Although not the case for this question, this error may also appear with compressed data. Explicitly setting the value for kwargcompressionresolved my problem.

尽管此问题的情况并非如此,但压缩数据也可能出现此错误。显式设置值以kwargcompression解决我的问题。

result = pandas.read_csv(data_source, compression='gzip')

回答by computerist

Your CSV file might have variable number of columns and read_csvinferred the number of columns from the first few rows. Two ways to solve it in this case:

您的 CSV 文件可能具有可变的列数,并read_csv从前几行推断出列数。这种情况下有两种解决方法:

1) Change the CSV file to have a dummy first line with max number of columns (and specify header=[0])

1) 将 CSV 文件更改为具有最大列数的虚拟第一行(并指定header=[0]

2) Or use names = list(range(0,N))where N is the max number of columns.

2) 或者使用names = list(range(0,N))其中 N 是最大列数。

回答by lotrus28

I've had a similar problem while trying to read a tab-delimited table with spaces, commas and quotes:

我在尝试读取带有空格、逗号和引号的制表符分隔表时遇到了类似的问题:

1115794 4218    "k__Bacteria", "p__Firmicutes", "c__Bacilli", "o__Bacillales", "f__Bacillaceae", ""
1144102 3180    "k__Bacteria", "p__Firmicutes", "c__Bacilli", "o__Bacillales", "f__Bacillaceae", "g__Bacillus", ""
368444  2328    "k__Bacteria", "p__Bacteroidetes", "c__Bacteroidia", "o__Bacteroidales", "f__Bacteroidaceae", "g__Bacteroides", ""



import pandas as pd
# Same error for read_table
counts = pd.read_csv(path_counts, sep='\t', index_col=2, header=None, engine = 'c')

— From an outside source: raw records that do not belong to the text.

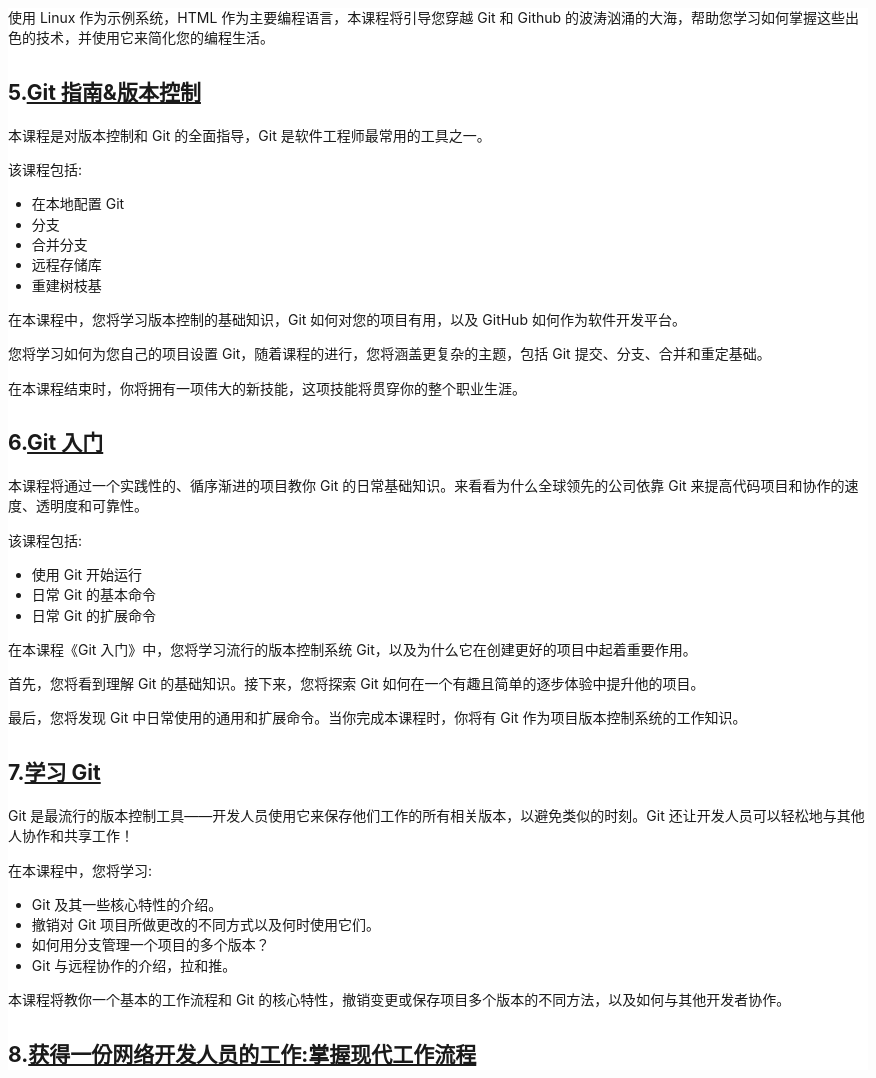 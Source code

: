 使用 Linux 作为示例系统，HTML 作为主要编程语言，本课程将引导您穿越 Git 和 Github 的波涛汹涌的大海，帮助您学习如何掌握这些出色的技术，并使用它来简化您的编程生活。

## 5.[Git 指南&版本控制](https://www.educative.io/courses/guide-to-git-and-version-control?affiliate_id=5088579051061248)

本课程是对版本控制和 Git 的全面指导，Git 是软件工程师最常用的工具之一。

该课程包括:

*   在本地配置 Git
*   分支
*   合并分支
*   远程存储库
*   重建树枝基

在本课程中，您将学习版本控制的基础知识，Git 如何对您的项目有用，以及 GitHub 如何作为软件开发平台。

您将学习如何为您自己的项目设置 Git，随着课程的进行，您将涵盖更复杂的主题，包括 Git 提交、分支、合并和重定基础。

在本课程结束时，你将拥有一项伟大的新技能，这项技能将贯穿你的整个职业生涯。

## 6.[Git 入门](https://pluralsight.pxf.io/c/1137078/424552/7490?u=https%3A%2F%2Fwww.pluralsight.com%2Fcourses%2Fgetting-started-git&subId1=quickcode)

本课程将通过一个实践性的、循序渐进的项目教你 Git 的日常基础知识。来看看为什么全球领先的公司依靠 Git 来提高代码项目和协作的速度、透明度和可靠性。

该课程包括:

*   使用 Git 开始运行
*   日常 Git 的基本命令
*   日常 Git 的扩展命令

在本课程《Git 入门》中，您将学习流行的版本控制系统 Git，以及为什么它在创建更好的项目中起着重要作用。

首先，您将看到理解 Git 的基础知识。接下来，您将探索 Git 如何在一个有趣且简单的逐步体验中提升他的项目。

最后，您将发现 Git 中日常使用的通用和扩展命令。当你完成本课程时，你将有 Git 作为项目版本控制系统的工作知识。

## 7.[学习 Git](https://www.pjatr.com/t/TUJGR0lLR0JHR0pMSUtCR0ZISk1N?sid=quickcode&url=https%3A%2F%2Fwww.codecademy.com%2Flearn%2Flearn-git)

Git 是最流行的版本控制工具——开发人员使用它来保存他们工作的所有相关版本，以避免类似的时刻。Git 还让开发人员可以轻松地与其他人协作和共享工作！

在本课程中，您将学习:

*   Git 及其一些核心特性的介绍。
*   撤销对 Git 项目所做更改的不同方式以及何时使用它们。
*   如何用分支管理一个项目的多个版本？
*   Git 与远程协作的介绍，拉和推。

本课程将教你一个基本的工作流程和 Git 的核心特性，撤销变更或保存项目多个版本的不同方法，以及如何与其他开发者协作。

## 8.[获得一份网络开发人员的工作:掌握现代工作流程](https://coursesity.com/course-detail/git-a-web-developer-job-mastering-the-modern-workflow)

pandas.io.common.CParserError: Error tokenizing data. C error: out of memory

This says it has something to do with C parsing engine (which is the default one). Maybe changing to a python one will change anything

这表示它与 C 解析引擎(这是默认引擎)有关。也许改成蟒蛇会改变任何事情

counts = pd.read_table(path_counts, sep='\t', index_col=2, header=None, engine='python')

Segmentation fault (core dumped)

Now that is a different error.
If we go ahead and try to remove spaces from the table, the error from python-engine changes once again:

现在这是一个不同的错误。
如果我们继续尝试从表中删除空格,python-engine 的错误将再次更改:

1115794 4218    "k__Bacteria","p__Firmicutes","c__Bacilli","o__Bacillales","f__Bacillaceae",""
1144102 3180    "k__Bacteria","p__Firmicutes","c__Bacilli","o__Bacillales","f__Bacillaceae","g__Bacillus",""
368444  2328    "k__Bacteria","p__Bacteroidetes","c__Bacteroidia","o__Bacteroidales","f__Bacteroidaceae","g__Bacteroides",""


_csv.Error: '   ' expected after '"'

And it gets clear that pandas was having problems parsing our rows. To parse a table with python engine I needed to remove all spaces and quotes from the table beforehand. Meanwhile C-engine kept crashing even with commas in rows.

To avoid creating a new file with replacements I did this, as my tables are small:

很明显,pandas 在解析我们的行时遇到了问题。要使用 python 引擎解析表,我需要事先从表中删除所有空格和引号。同时,即使在行中使用逗号,C 引擎也会崩溃。

为了避免创建带有替换的新文件,我这样做了,因为我的表很小:

from io import StringIO
with open(path_counts) as f:
    input = StringIO(f.read().replace('", ""', '').replace('"', '').replace(', ', ',').replace('##代码##',''))
    counts = pd.read_table(input, sep='\t', index_col=2, header=None, engine='python')

tl;dr
Change parsing engine, try to avoid any non-delimiting quotes/commas/spaces in your data.

tl;dr
更改解析引擎,尽量避免数据中出现任何非分隔引号/逗号/空格。